Plant Breeders Rights in Australia: Protecting intellectual property

27 July 2018

The agricultural sector is an incredibly important part of the Australian economy. It contributes, at farm-gate, three percent to Australia's total gross domestic product (GDP). 

What rights are available to the plant breeders within the Australian agricultural sector to protect their intellectual property?

Australia provides multiple and potentially overlapping options for registering intellectual property in plant-based innovations and for enforcing those acquired rights. 

Plant Breeders Rights

Plant Breeders Rights (PBR) are exclusive rights offered to breeders to protect new varieties of plants, algae and fungi which are produced by traditional breeding and transgenic modification. This gives a commercial breeder the ability to earn a return on their investment. PBR extends not only to the plant varieties themselves, but also to the reproductive material of the plant and to other varieties that are “essentially produced” from the protected variety.

PBR is administered in Australia under the Plant Breeder’s Right Act 1994 which is comparable to the legislation provided in other countries that are members of the UPOV (International Union for the Protection of New Varieties of Plants) convention. Under the UPOV convention, an Australian PBR applicant can claim priority in an equivalent application made in a UPOV member country if that subsequent application is made within 12 months of the Australian filing date. Likewise, a foreign filed applicant can claim priority in an Australian PBR application if filed within 12 months of the UPOV member country foreign filing.

A PBR application in Australia must be filed within:

  • one year of first sale in Australia and within six years from a first overseas sale for woody plants; or 
  • four years from first overseas sale for all non-woody plant varieties.

To be eligible for registration, the distinguishing features of the variety must be:

  • distinct (new); 
  • uniformly exhibited amongst a population of the plant variety; and 
  • stably inherited across successive generations. 

Trialling in Australia is generally required to establish these requirements, unless testing results on a foreign originating application is available if growing conditions would be similar to those in Australia (e.g. in a glasshouse). 

Once the Examiner assigned to the PBR application is satisfied from the trialling results, the PBR application will be granted.
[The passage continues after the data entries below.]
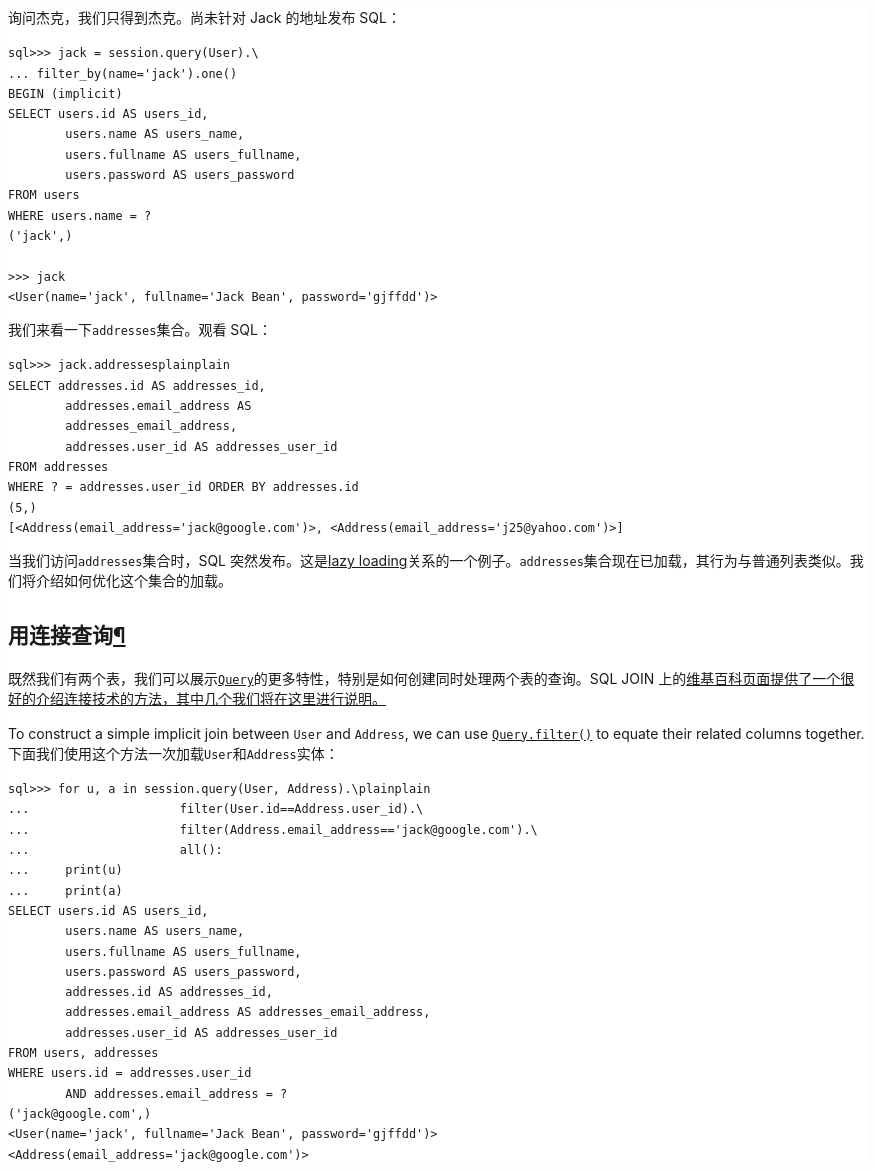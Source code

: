 询问杰克，我们只得到杰克。尚未针对 Jack 的地址发布 SQL：

    sql>>> jack = session.query(User).\
    ... filter_by(name='jack').one()
    BEGIN (implicit)
    SELECT users.id AS users_id,
            users.name AS users_name,
            users.fullname AS users_fullname,
            users.password AS users_password
    FROM users
    WHERE users.name = ?
    ('jack',)

    >>> jack
    <User(name='jack', fullname='Jack Bean', password='gjffdd')>

我们来看一下`addresses`集合。观看 SQL：

    sql>>> jack.addressesplainplain
    SELECT addresses.id AS addresses_id,
            addresses.email_address AS
            addresses_email_address,
            addresses.user_id AS addresses_user_id
    FROM addresses
    WHERE ? = addresses.user_id ORDER BY addresses.id
    (5,)
    [<Address(email_address='jack@google.com')>, <Address(email_address='j25@yahoo.com')>]

当我们访问`addresses`集合时，SQL 突然发布。这是[lazy
loading](glossary.html#term-lazy-loading)关系的一个例子。`addresses`集合现在已加载，其行为与普通列表类似。我们将介绍如何优化这个集合的加载。

用连接查询[¶](#querying-with-joins "Permalink to this headline")
----------------------------------------------------------------

既然我们有两个表，我们可以展示[`Query`](query.html#sqlalchemy.orm.query.Query "sqlalchemy.orm.query.Query")的更多特性，特别是如何创建同时处理两个表的查询。SQL
JOIN 上的[维基百科页面提供了一个很好的介绍连接技术的方法，其中几个我们将在这里进行说明。](http://en.wikipedia.org/wiki/Join_%28SQL%29)

To construct a simple implicit join between `User`
and `Address`, we can use [`Query.filter()`](query.html#sqlalchemy.orm.query.Query.filter "sqlalchemy.orm.query.Query.filter")
to equate their related columns together.
下面我们使用这个方法一次加载`User`和`Address`实体：

    sql>>> for u, a in session.query(User, Address).\plainplain
    ...                     filter(User.id==Address.user_id).\
    ...                     filter(Address.email_address=='jack@google.com').\
    ...                     all():
    ...     print(u)
    ...     print(a)
    SELECT users.id AS users_id,
            users.name AS users_name,
            users.fullname AS users_fullname,
            users.password AS users_password,
            addresses.id AS addresses_id,
            addresses.email_address AS addresses_email_address,
            addresses.user_id AS addresses_user_id
    FROM users, addresses
    WHERE users.id = addresses.user_id
            AND addresses.email_address = ?
    ('jack@google.com',)
    <User(name='jack', fullname='Jack Bean', password='gjffdd')>
    <Address(email_address='jack@google.com')>
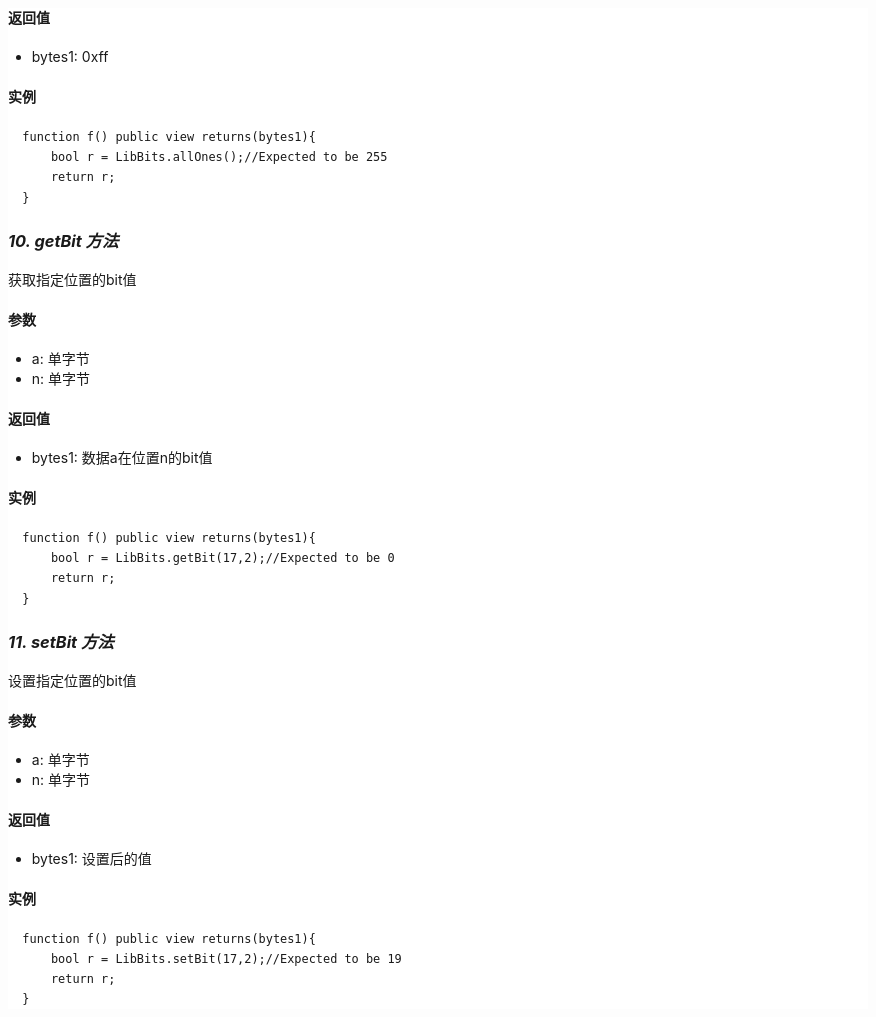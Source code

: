#### 返回值

- bytes1: 0xff

#### 实例

```
  function f() public view returns(bytes1){
      bool r = LibBits.allOnes();//Expected to be 255
      return r;
  }
```
### ***10. getBit 方法***

获取指定位置的bit值

#### 参数

- a: 单字节
- n: 单字节

#### 返回值

- bytes1: 数据a在位置n的bit值

#### 实例

```
  function f() public view returns(bytes1){
      bool r = LibBits.getBit(17,2);//Expected to be 0
      return r;
  }
```

### ***11. setBit 方法***

设置指定位置的bit值

#### 参数

- a: 单字节
- n: 单字节

#### 返回值

- bytes1: 设置后的值

#### 实例

```
  function f() public view returns(bytes1){
      bool r = LibBits.setBit(17,2);//Expected to be 19
      return r;
  }
```

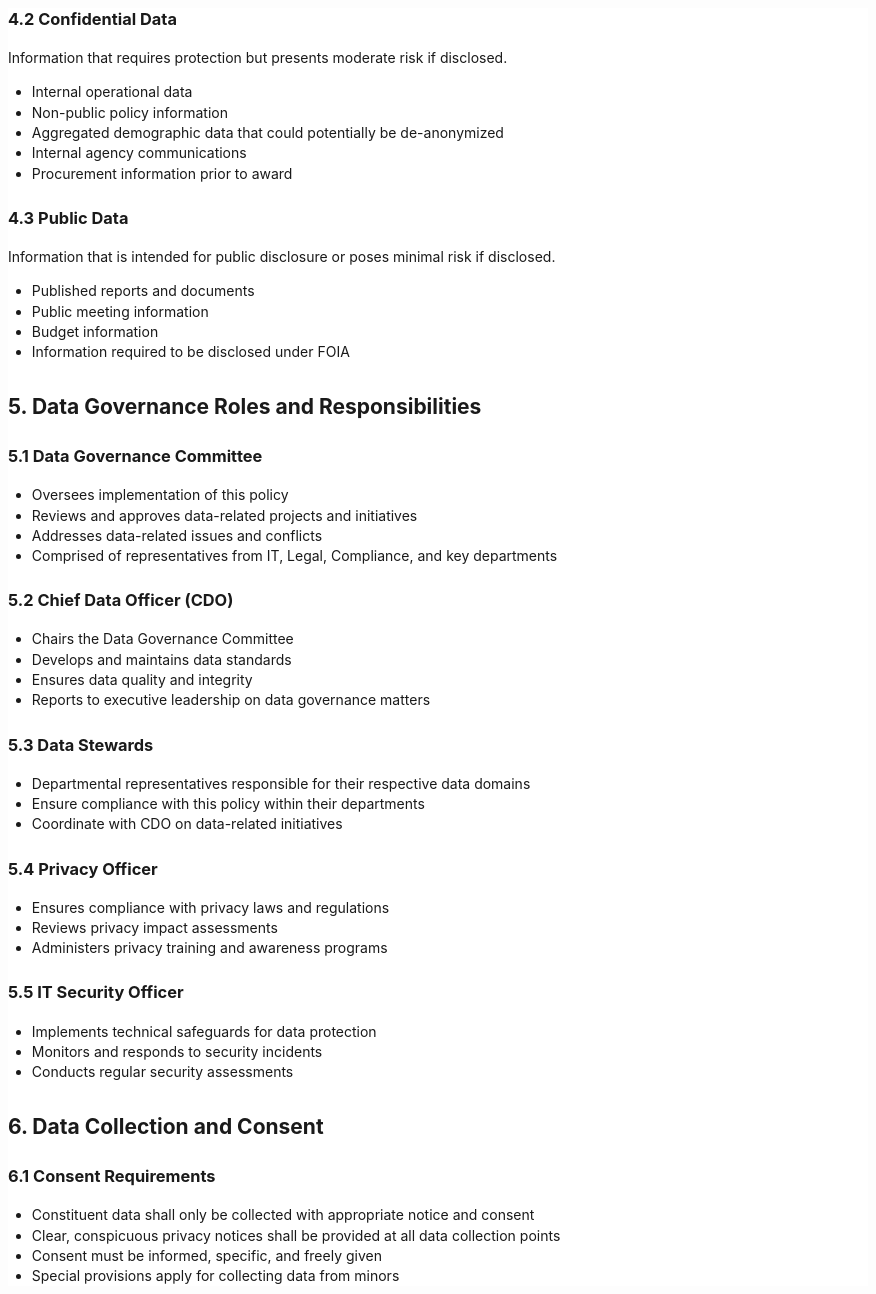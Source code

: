 ### 4.2 Confidential Data
Information that requires protection but presents moderate risk if disclosed.
- Internal operational data
- Non-public policy information
- Aggregated demographic data that could potentially be de-anonymized
- Internal agency communications
- Procurement information prior to award

### 4.3 Public Data
Information that is intended for public disclosure or poses minimal risk if disclosed.
- Published reports and documents
- Public meeting information
- Budget information
- Information required to be disclosed under FOIA

## 5. Data Governance Roles and Responsibilities

### 5.1 Data Governance Committee
- Oversees implementation of this policy
- Reviews and approves data-related projects and initiatives
- Addresses data-related issues and conflicts
- Comprised of representatives from IT, Legal, Compliance, and key departments

### 5.2 Chief Data Officer (CDO)
- Chairs the Data Governance Committee
- Develops and maintains data standards
- Ensures data quality and integrity
- Reports to executive leadership on data governance matters

### 5.3 Data Stewards
- Departmental representatives responsible for their respective data domains
- Ensure compliance with this policy within their departments
- Coordinate with CDO on data-related initiatives

### 5.4 Privacy Officer
- Ensures compliance with privacy laws and regulations
- Reviews privacy impact assessments
- Administers privacy training and awareness programs

### 5.5 IT Security Officer
- Implements technical safeguards for data protection
- Monitors and responds to security incidents
- Conducts regular security assessments

## 6. Data Collection and Consent

### 6.1 Consent Requirements
- Constituent data shall only be collected with appropriate notice and consent
- Clear, conspicuous privacy notices shall be provided at all data collection points
- Consent must be informed, specific, and freely given
- Special provisions apply for collecting data from minors
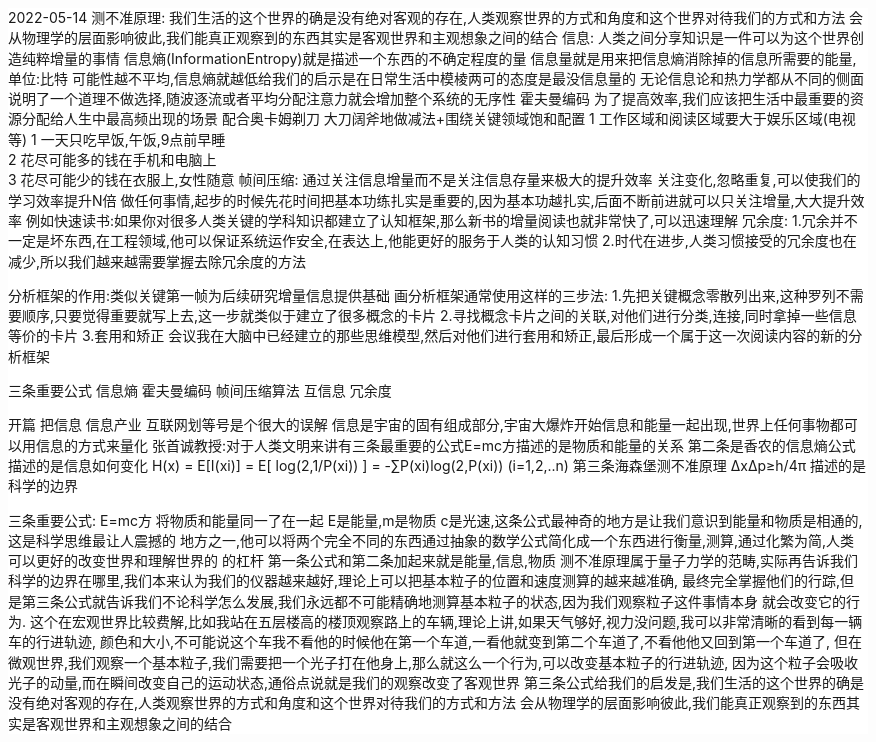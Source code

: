 2022-05-14
测不准原理:
我们生活的这个世界的确是没有绝对客观的存在,人类观察世界的方式和角度和这个世界对待我们的方式和方法
会从物理学的层面影响彼此,我们能真正观察到的东西其实是客观世界和主观想象之间的结合
信息:
人类之间分享知识是一件可以为这个世界创造纯粹增量的事情
信息熵(InformationEntropy)就是描述一个东西的不确定程度的量
信息量就是用来把信息熵消除掉的信息所需要的能量,单位:比特
可能性越不平均,信息熵就越低给我们的启示是在日常生活中模棱两可的态度是最没信息量的
无论信息论和热力学都从不同的侧面说明了一个道理不做选择,随波逐流或者平均分配注意力就会增加整个系统的无序性
霍夫曼编码
为了提高效率,我们应该把生活中最重要的资源分配给人生中最高频出现的场景
配合奥卡姆剃刀   大刀阔斧地做减法+围绕关键领域饱和配置
1 工作区域和阅读区域要大于娱乐区域(电视等)
1 一天只吃早饭,午饭,9点前早睡    
2 花尽可能多的钱在手机和电脑上  
3 花尽可能少的钱在衣服上,女性随意
帧间压缩:
通过关注信息增量而不是关注信息存量来极大的提升效率
关注变化,忽略重复,可以使我们的学习效率提升N倍
做任何事情,起步的时候先花时间把基本功练扎实是重要的,因为基本功越扎实,后面不断前进就可以只关注增量,大大提升效率
例如快速读书:如果你对很多人类关键的学科知识都建立了认知框架,那么新书的增量阅读也就非常快了,可以迅速理解
冗余度:
1.冗余并不一定是坏东西,在工程领域,他可以保证系统运作安全,在表达上,他能更好的服务于人类的认知习惯
2.时代在进步,人类习惯接受的冗余度也在减少,所以我们越来越需要掌握去除冗余度的方法

分析框架的作用:类似关键第一帧为后续研究增量信息提供基础
画分析框架通常使用这样的三步法:
1.先把关键概念零散列出来,这种罗列不需要顺序,只要觉得重要就写上去,这一步就类似于建立了很多概念的卡片
2.寻找概念卡片之间的关联,对他们进行分类,连接,同时拿掉一些信息等价的卡片
3.套用和矫正  会议我在大脑中已经建立的那些思维模型,然后对他们进行套用和矫正,最后形成一个属于这一次阅读内容的新的分析框架


三条重要公式   信息熵   霍夫曼编码   帧间压缩算法  互信息  冗余度

开篇
把信息 信息产业 互联网划等号是个很大的误解
信息是宇宙的固有组成部分,宇宙大爆炸开始信息和能量一起出现,世界上任何事物都可以用信息的方式来量化
张首诚教授:对于人类文明来讲有三条最重要的公式E=mc方描述的是物质和能量的关系
第二条是香农的信息熵公式描述的是信息如何变化   H(x) = E[I(xi)] = E[ log(2,1/P(xi)) ] = -∑P(xi)log(2,P(xi)) (i=1,2,..n)
第三条海森堡测不准原理 ΔxΔp≥h/4π 描述的是科学的边界

三条重要公式:
E=mc方 将物质和能量同一了在一起  E是能量,m是物质 c是光速,这条公式最神奇的地方是让我们意识到能量和物质是相通的,这是科学思维最让人震撼的
地方之一,他可以将两个完全不同的东西通过抽象的数学公式简化成一个东西进行衡量,测算,通过化繁为简,人类可以更好的改变世界和理解世界的
的杠杆
第一条公式和第二条加起来就是能量,信息,物质
测不准原理属于量子力学的范畴,实际再告诉我们科学的边界在哪里,我们本来认为我们的仪器越来越好,理论上可以把基本粒子的位置和速度测算的越来越准确,
  最终完全掌握他们的行踪,但是第三条公式就告诉我们不论科学怎么发展,我们永远都不可能精确地测算基本粒子的状态,因为我们观察粒子这件事情本身
  就会改变它的行为.
  这个在宏观世界比较费解,比如我站在五层楼高的楼顶观察路上的车辆,理论上讲,如果天气够好,视力没问题,我可以非常清晰的看到每一辆车的行进轨迹,
  颜色和大小,不可能说这个车我不看他的时候他在第一个车道,一看他就变到第二个车道了,不看他他又回到第一个车道了,
  但在微观世界,我们观察一个基本粒子,我们需要把一个光子打在他身上,那么就这么一个行为,可以改变基本粒子的行进轨迹,
  因为这个粒子会吸收光子的动量,而在瞬间改变自己的运动状态,通俗点说就是我们的观察改变了客观世界
第三条公式给我们的启发是,我们生活的这个世界的确是没有绝对客观的存在,人类观察世界的方式和角度和这个世界对待我们的方式和方法
会从物理学的层面影响彼此,我们能真正观察到的东西其实是客观世界和主观想象之间的结合
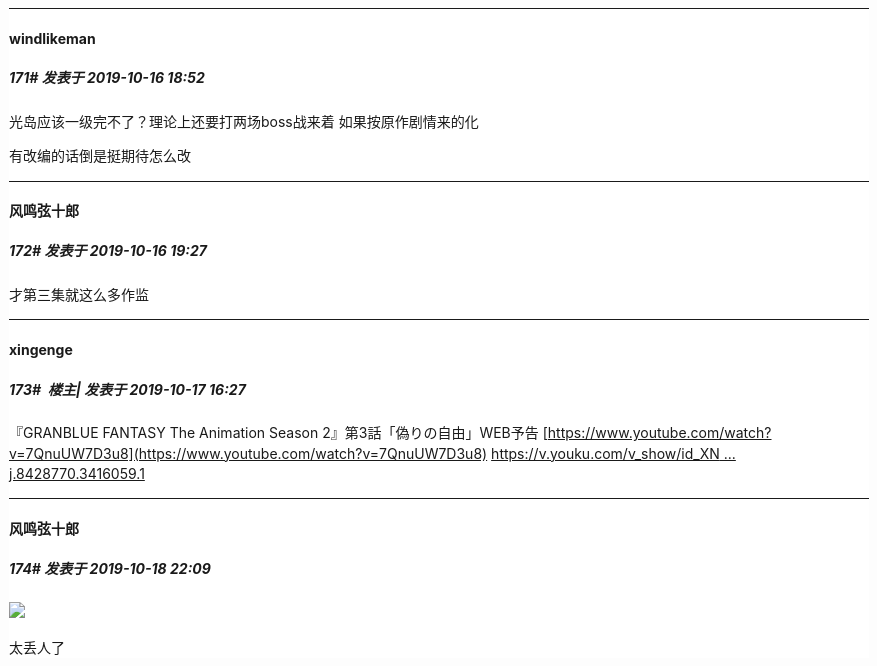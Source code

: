 




*****

####  windlikeman  
##### 171#       发表于 2019-10-16 18:52




光岛应该一级完不了？理论上还要打两场boss战来着 如果按原作剧情来的化

有改编的话倒是挺期待怎么改







*****

####  风鸣弦十郎  
##### 172#       发表于 2019-10-16 19:27




才第三集就这么多作监







*****

####  xingenge  
##### 173#         楼主| 发表于 2019-10-17 16:27




『GRANBLUE FANTASY The Animation Season 2』第3話「偽りの自由」WEB予告
[https://www.youtube.com/watch?v=7QnuUW7D3u8](https://www.youtube.com/watch?v=7QnuUW7D3u8)
[https://v.youku.com/v_show/id_XN ... j.8428770.3416059.1](https://v.youku.com/v_show/id_XNDQwMTg1MzkwMA==.html?spm=a2h3j.8428770.3416059.1)







*****

####  风鸣弦十郎  
##### 174#       发表于 2019-10-18 22:09



<img src="https://upload.cc/i1/2019/10/18/ECU3Z2.jpg" referrerpolicy="no-referrer">

太丢人了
The term of a PBR is 20 years from the date of grant for non-woody plants and 25 years for woody plants (such as trees and vines). 

A granted PBR only provides exclusive commercial rights to a registered plant variety. It does not include preventing a customer from saving farmed seed (subject to certain conditions) nor breeding for non-commercial or experimental purposes.   

If you think someone is infringing your PBR, possible remedies can include: 

  • injunctions to stop further propagation and including urgent relief; 
  • damages for financial losses suffered; and 
  • destruction of infringing plants and costs.

What patent protection is available for a plant breeder?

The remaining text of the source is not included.